Compare the TACCO segmentation to the watershed segmentation results from (Codeluppi et al.)

[11]:

fig,axs = tc.pl.subplots(3, axsize=(1.9,1.9), x_padding=0.5)
tc.pl.scatter(norm_datas['reference'],'ClusterName', position_key='X_tsne', colors=color_dict, joint=True, noticks=True, margin=0.1, axes_labels=['tSNE 0','tSNE 1'], ax=axs[0,0], legend=False, );
tc.pl.scatter(norm_datas['TonT'],     'tacco',       position_key='X_tsne', colors=color_dict, joint=True, noticks=True, margin=0.1, axes_labels=['tSNE 0','tSNE 1'], ax=axs[0,1], legend=False, );
tc.pl.scatter(norm_datas['TonT'],     'ClusterName', position_key='X_tsne', colors=color_dict, joint=True, noticks=True, margin=0.1, axes_labels=['tSNE 0','tSNE 1'], ax=axs[0,2], legend=True, );
axs[0,0].set_title('osmFISH recovered cells')
axs[0,1].set_title('TACCO segmentation')
axs[0,2].set_title('with osmFISH annotation')

[11]:

Text(0.5, 1.0, 'with osmFISH annotation')

../_images/notebooks_osmFISH_single_molecule_annotation_22_1.png

Cross-comparison of annotations of different methods with combinations of segmentation methods and annotations used in the segmentation

[12]:

fig,axs = tc.pl.subplots(len(method_keys),len(seg_props), axsize=(2.0,2.0), x_padding=0.5, y_padding=0.5)
for i_data,key in enumerate(seg_props.index):
    for j_method,method in enumerate(method_keys):
        tc.pl.scatter(norm_datas[key],method,    position_key='X_tsne', colors=color_dict, joint=True, noticks=True, margin=0.1, axes_labels=['tSNE 0','tSNE 1'], ax=axs[i_data,j_method], legend=((i_data==0) and (j_method==len(method_keys)-1)), );
        axs[i_data,j_method].set_title(f'{method_props.loc[method,"nice_name"]} annotation')
    axs[i_data,0].text(-0.25, 0.5, seg_props.loc[key,"nice_name"], fontsize='large', rotation=90, horizontalalignment='center', verticalalignment='center', transform=axs[i_data,0].transAxes)
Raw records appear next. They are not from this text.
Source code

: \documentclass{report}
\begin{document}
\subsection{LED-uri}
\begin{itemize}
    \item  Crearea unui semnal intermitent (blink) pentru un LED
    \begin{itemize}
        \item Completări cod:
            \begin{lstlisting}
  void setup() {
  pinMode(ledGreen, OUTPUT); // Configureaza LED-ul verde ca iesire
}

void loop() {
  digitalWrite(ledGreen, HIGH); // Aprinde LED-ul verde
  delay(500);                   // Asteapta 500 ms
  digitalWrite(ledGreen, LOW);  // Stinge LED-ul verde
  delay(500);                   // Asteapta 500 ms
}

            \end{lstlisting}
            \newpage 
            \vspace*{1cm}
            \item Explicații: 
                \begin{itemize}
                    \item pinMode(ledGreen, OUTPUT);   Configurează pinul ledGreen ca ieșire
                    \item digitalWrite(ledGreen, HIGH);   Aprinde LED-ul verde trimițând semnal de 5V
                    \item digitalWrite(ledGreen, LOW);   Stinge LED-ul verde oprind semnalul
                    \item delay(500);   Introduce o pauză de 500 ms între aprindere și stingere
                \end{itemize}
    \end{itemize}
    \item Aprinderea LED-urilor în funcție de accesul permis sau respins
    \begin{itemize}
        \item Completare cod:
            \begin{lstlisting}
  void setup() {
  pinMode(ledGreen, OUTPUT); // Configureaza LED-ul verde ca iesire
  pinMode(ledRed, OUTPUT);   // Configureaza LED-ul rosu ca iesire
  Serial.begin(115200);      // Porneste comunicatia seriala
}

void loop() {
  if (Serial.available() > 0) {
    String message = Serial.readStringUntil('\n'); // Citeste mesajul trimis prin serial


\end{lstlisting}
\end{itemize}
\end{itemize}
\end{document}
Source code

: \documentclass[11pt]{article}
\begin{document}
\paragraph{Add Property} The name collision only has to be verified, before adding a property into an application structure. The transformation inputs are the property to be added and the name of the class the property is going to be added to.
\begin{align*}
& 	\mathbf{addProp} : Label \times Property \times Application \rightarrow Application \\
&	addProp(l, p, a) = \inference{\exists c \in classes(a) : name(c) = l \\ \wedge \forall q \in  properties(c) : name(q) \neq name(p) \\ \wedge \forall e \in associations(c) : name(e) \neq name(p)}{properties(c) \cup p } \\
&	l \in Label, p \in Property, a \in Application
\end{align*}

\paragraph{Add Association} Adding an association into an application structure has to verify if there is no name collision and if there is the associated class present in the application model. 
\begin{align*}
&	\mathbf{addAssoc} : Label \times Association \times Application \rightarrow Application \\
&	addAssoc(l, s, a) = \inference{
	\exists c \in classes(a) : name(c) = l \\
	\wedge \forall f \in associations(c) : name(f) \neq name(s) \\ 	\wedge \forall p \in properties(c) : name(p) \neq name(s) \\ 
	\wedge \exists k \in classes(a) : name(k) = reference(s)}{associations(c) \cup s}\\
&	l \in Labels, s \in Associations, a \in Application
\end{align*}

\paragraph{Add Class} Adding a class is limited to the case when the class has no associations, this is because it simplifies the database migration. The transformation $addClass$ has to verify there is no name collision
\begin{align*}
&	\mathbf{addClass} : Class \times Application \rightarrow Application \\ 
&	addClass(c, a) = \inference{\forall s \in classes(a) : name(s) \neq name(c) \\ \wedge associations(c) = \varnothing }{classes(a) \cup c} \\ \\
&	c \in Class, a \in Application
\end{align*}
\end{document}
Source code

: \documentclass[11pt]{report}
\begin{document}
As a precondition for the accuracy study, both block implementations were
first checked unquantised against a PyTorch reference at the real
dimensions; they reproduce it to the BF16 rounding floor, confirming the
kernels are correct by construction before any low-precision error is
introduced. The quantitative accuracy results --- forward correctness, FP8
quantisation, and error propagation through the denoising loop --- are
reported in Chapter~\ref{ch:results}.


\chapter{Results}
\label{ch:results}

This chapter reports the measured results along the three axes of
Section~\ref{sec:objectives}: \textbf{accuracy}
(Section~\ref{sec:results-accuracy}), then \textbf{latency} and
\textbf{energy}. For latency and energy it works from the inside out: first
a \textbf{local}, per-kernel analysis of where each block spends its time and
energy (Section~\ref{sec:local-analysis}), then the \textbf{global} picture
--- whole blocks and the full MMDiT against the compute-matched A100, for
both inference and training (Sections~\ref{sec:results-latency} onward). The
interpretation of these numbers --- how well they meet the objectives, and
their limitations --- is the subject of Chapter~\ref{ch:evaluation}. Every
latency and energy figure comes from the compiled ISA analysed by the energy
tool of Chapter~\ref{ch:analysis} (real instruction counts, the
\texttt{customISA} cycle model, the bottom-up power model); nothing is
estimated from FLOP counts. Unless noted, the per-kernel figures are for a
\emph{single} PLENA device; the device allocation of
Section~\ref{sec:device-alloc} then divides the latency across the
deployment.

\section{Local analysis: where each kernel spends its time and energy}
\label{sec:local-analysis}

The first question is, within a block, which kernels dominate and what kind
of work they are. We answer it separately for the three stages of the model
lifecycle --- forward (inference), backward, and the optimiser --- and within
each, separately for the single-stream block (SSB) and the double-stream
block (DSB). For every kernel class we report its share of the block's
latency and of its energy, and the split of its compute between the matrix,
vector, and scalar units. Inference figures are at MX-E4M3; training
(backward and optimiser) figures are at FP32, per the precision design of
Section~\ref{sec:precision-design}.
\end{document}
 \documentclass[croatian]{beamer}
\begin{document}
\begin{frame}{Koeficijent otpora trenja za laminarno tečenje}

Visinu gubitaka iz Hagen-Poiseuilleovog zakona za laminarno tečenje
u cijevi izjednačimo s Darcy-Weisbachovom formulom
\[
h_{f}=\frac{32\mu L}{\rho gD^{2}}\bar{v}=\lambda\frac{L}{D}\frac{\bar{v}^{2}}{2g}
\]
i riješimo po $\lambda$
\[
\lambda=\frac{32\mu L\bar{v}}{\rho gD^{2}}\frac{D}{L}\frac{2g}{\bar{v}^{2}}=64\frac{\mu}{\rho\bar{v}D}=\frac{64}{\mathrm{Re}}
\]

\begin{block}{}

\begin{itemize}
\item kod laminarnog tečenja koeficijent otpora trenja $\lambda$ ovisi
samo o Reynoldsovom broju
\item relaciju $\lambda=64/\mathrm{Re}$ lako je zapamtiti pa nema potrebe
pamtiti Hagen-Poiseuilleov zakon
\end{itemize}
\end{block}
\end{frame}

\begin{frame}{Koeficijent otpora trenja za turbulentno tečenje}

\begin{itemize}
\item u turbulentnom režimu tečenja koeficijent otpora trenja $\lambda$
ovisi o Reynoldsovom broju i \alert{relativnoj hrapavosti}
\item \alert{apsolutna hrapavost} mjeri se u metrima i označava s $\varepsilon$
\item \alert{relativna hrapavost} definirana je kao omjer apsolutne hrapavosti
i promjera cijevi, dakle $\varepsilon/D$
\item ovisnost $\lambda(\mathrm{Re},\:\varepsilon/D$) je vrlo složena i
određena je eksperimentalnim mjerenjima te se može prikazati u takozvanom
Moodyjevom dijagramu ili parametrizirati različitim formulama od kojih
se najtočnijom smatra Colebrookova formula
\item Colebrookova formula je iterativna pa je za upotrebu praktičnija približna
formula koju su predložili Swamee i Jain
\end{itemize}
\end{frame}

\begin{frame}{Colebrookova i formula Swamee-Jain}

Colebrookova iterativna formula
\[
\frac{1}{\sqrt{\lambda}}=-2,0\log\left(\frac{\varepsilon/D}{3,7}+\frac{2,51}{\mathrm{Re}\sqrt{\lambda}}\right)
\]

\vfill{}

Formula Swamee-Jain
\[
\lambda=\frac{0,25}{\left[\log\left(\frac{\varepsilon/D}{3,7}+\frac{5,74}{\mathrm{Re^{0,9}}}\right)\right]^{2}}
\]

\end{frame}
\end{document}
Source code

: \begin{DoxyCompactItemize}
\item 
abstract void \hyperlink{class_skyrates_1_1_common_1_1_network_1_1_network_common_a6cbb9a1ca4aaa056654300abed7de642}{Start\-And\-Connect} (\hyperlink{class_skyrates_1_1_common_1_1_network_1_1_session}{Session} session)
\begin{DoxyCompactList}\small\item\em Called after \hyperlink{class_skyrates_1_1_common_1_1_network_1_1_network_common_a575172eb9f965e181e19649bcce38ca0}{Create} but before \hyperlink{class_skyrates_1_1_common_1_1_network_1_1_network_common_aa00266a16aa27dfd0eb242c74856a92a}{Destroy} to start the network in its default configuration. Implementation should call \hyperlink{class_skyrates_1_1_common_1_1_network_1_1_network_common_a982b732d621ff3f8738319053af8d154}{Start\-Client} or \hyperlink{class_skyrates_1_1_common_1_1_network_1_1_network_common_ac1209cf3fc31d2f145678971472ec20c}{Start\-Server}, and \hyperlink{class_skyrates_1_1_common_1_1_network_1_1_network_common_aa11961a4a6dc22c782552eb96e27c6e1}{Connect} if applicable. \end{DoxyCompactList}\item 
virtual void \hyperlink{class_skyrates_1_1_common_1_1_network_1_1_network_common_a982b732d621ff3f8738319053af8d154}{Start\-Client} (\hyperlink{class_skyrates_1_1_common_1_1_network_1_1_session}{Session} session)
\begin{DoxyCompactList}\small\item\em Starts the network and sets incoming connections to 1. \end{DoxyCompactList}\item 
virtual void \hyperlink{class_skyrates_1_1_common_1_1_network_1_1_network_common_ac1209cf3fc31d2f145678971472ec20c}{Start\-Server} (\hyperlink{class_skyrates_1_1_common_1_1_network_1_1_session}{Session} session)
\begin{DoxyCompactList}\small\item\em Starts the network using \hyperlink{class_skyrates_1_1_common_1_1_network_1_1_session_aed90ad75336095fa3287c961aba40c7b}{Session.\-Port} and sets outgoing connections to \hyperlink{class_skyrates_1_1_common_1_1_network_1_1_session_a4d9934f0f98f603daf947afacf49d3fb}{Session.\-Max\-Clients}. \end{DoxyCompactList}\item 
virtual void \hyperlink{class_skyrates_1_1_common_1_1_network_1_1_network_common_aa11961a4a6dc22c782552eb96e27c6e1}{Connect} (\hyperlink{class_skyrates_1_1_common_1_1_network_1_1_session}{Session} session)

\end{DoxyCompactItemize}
../_images/notebooks_osmFISH_single_molecule_annotation_24_0.png

[13]:

fig,axs = tc.pl.subplots(1,5, axsize=(8,2), y_padding=1.7)
ax=axs[0,0]; tc.pl.compositions(seg_datas['TonT'], 'ClusterName', 'tacco',  colors=color_dict, reads=True, ax=ax);              ax.set_ylabel('reference composition'); ax.set_xlabel('TACCO annotation');
ax=axs[1,0]; tc.pl.compositions(seg_datas['TonT'], 'baysor',      'tacco',  colors=color_dict, reads=True, ax=ax,legend=False); ax.set_ylabel('Baysor composition');    ax.set_xlabel('TACCO annotation');
ax=axs[2,0]; tc.pl.compositions(seg_datas['TonT'], 'ssam',        'tacco',  colors=color_dict, reads=True, ax=ax,legend=False); ax.set_ylabel('SSAM composition');      ax.set_xlabel('TACCO annotation');
ax=axs[3,0]; tc.pl.compositions(seg_datas['TonB'], 'tacco',       'baysor', colors=color_dict, reads=True, ax=ax,legend=False); ax.set_ylabel('TACCO composition');     ax.set_xlabel('Baysor annotation');
ax=axs[4,0]; tc.pl.compositions(seg_datas['TonS'], 'tacco',       'ssam',   colors=color_dict, reads=True, ax=ax,legend=False); ax.set_ylabel('TACCO composition');     ax.set_xlabel('SSAM annotation');

../_images/notebooks_osmFISH_single_molecule_annotation_25_0.png

Find spatial layered structure using the TACCO segmented data

[14]:

analysis_key=f'tacco-tacco'
tc.tl.co_occurrence(seg_datas['TonT'], 'tacco', delta_distance=50, max_distance=2000, sparse=False, result_key=analysis_key);
fig = tc.pl.co_occurrence(seg_datas['TonT'], analysis_key, score_key='composition', colors=color_dict, wspace=0.3, show_only_center=['Hippocampus'], legend=False, axsize=(2.6,1.7), grid=False);
# annotate selected peaks in the data
ax = fig.get_axes()[0]
selection = pd.DataFrame({'anno':['Hippocampus','Oligodendrocyte Mature','Pyramidal L2-3','Pyramidal L2-3 L5','Pyramidal L3-4','pyramidal L4','Pyramidal L6']})
all_annotations = seg_datas['TonT'].uns[analysis_key]['annotation']
selection['anno_idx'] = selection['anno'].map(lambda x: np.argmax(all_annotations == x))
lines = ax.get_lines()
selection['y'] = selection['anno_idx'].map(lambda x: lines[x].get_ydata()[np.argmax(lines[x].get_ydata())])
selection['x'] = selection['anno_idx'].map(lambda x: lines[x].get_xdata()[np.argmax(lines[x].get_ydata())])
selection.sort_values('x', inplace=True)

for i,row in enumerate(selection.itertuples()):
    arrowprops = dict(arrowstyle="->",connectionstyle="arc", relpos=(0., 0.5))
    ax.annotate(row.anno,
            xy=(row.x, row.y), xycoords='data', ha="left", va="center", fontsize='x-small',
            xytext=(row.x + (200 if i==0 else 0), selection['y'].max()-0.21*i/len(selection)), textcoords='data',
            arrowprops=arrowprops,
            )

ax.set_title(f'TACCO')
ax.set_ylabel(f'$p(anno|center)$')
ax.set_xlabel(f'Distance from Hippocampus (µm)')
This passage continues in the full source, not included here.